Bajaj Auto on Wednesday posted a consolidated net profit of ₹1,551.28 crore in the fourth quarter ended March 31, 2021 — a 9.61 per cent decrease compared to the preceding quarter of the year. It had posted a consolidated net profit of ₹1,716.26 crore in the third quarter of the fiscal year. The total revenue from operations during the fourth quarter stood at ₹8,596.10 crore, which is a 3.5 per cent decrease compared to the third quarter’s ₹8,909.88 crore.

On a year-on-year basis, the consolidated net profit increased 14.57 per cent compared to the year-ago quarter’s consolidated net profit of ₹1,353.99 crore. The total revenue from operations during the quarter under review increased 26.11 per cent y-o-y compared to Q4FY20’s total revenue from operations of ₹6,815.85 crore.

During the quarter under review, Bajaj Auto sold 1,169,664 vehicles (991,961 vehicles).
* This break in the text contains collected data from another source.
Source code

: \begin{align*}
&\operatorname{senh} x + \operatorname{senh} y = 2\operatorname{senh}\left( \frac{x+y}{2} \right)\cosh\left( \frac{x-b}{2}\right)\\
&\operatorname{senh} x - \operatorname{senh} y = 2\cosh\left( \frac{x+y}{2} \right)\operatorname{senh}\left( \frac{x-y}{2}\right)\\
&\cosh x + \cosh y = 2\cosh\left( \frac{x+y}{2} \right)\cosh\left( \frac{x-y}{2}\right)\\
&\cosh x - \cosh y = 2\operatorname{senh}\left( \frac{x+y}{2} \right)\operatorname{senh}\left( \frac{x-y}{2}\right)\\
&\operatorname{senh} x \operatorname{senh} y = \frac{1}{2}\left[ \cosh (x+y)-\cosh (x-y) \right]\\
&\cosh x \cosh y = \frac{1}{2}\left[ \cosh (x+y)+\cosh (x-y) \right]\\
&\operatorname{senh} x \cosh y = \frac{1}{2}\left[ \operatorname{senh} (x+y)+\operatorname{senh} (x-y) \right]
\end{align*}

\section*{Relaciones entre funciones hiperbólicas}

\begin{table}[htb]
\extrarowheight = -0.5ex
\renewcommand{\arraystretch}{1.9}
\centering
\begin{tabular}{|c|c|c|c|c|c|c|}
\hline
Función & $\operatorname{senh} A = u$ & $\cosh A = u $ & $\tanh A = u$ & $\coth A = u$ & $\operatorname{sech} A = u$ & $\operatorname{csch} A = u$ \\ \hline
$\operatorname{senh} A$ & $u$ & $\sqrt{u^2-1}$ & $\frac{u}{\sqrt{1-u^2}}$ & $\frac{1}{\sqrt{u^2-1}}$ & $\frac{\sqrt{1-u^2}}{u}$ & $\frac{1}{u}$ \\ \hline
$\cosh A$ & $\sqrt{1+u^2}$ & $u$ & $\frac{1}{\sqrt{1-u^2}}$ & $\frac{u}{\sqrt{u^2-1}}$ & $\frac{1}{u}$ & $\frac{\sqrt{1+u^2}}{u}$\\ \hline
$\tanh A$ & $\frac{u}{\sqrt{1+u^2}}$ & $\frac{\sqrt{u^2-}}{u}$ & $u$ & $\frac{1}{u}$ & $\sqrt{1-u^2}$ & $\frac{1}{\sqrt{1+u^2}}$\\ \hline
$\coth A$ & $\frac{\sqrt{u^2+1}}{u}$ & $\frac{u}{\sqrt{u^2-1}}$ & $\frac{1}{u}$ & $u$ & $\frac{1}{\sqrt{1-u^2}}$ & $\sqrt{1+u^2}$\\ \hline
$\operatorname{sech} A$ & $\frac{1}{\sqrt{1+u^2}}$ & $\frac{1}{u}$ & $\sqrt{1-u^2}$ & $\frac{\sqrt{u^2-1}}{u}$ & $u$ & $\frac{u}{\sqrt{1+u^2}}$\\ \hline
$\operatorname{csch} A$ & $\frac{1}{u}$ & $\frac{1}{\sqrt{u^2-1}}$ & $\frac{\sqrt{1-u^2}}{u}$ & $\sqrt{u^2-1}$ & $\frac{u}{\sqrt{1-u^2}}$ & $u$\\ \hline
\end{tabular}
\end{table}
Its domestic sales increased 12 per cent year-on-year, while exports rose 24 per cent y-o-y.

Lockdown concerns

On whether it is a matter of concern that the lockdowns and restrictions in place could impact the company’s performance, Ray said: “No, I would not say so, because...see, last time, it was a far worse lockdown. And we have just declared our results - in the full year, we have declared a reasonably decent number, which is our profit declining by single digits. And a single-digit profit decline can happen for multiple reasons. The fact that we have been able to manage it is because we don’t operate only in India. And that I think is one of the biggest strengths of Bajaj Auto - of diversification of risk. (Even as our) domestic businesses got impacted, but exports are doing very well.”

But Ray cautioned that domestic two-wheelers and three-wheelers will get impacted amid the second wave of the pandemic and the resultant lockdowns due to the closure of shops.

“They have specifically called out exports as a place where operations can continue - so export operations are going on. To some extent, even domestic manufacturing - whatever is possible - is going on. So, on the supply side, the constraint is less than what it was last time. On the demand side, export is doing very well. And we expect to do good numbers in April,” he explained.

India’s largest two-wheeler manufacturer Hero MotoCorp had announced last week that it is shutting its manufacturing plants across the country from April 22 to May 1. Bajaj Auto has not taken any similar decision to halt production, said Ray.

“We have got in touch with the local authorities, and we are following whatever protocol is required. And we have export-oriented production as well. So, production is going on, but yes, it is not obviously at the pace of speed at which it would happen under normal circumstances...but we do not have a stoppage of production in any factory.”

Demand outlook

As for his demand outlook, - given that many states are faced with lockdowns and restrictions - Ray said: “It’s not as if even 50 per cent of the contributing Sstates are under lockdown. It is not that bad. Last year, we had seen that whatever lockdowns happen, there’s a pent-up demand which comes back. So, most likely, we expect that the same should happen this year; I mean, nothing is changing. If at all, this year, the economic activities continue, which had stopped last time. What we would like to believe is that once this pandemic subsides, and things open up in those respective areas where it is closed, the demand should come back.”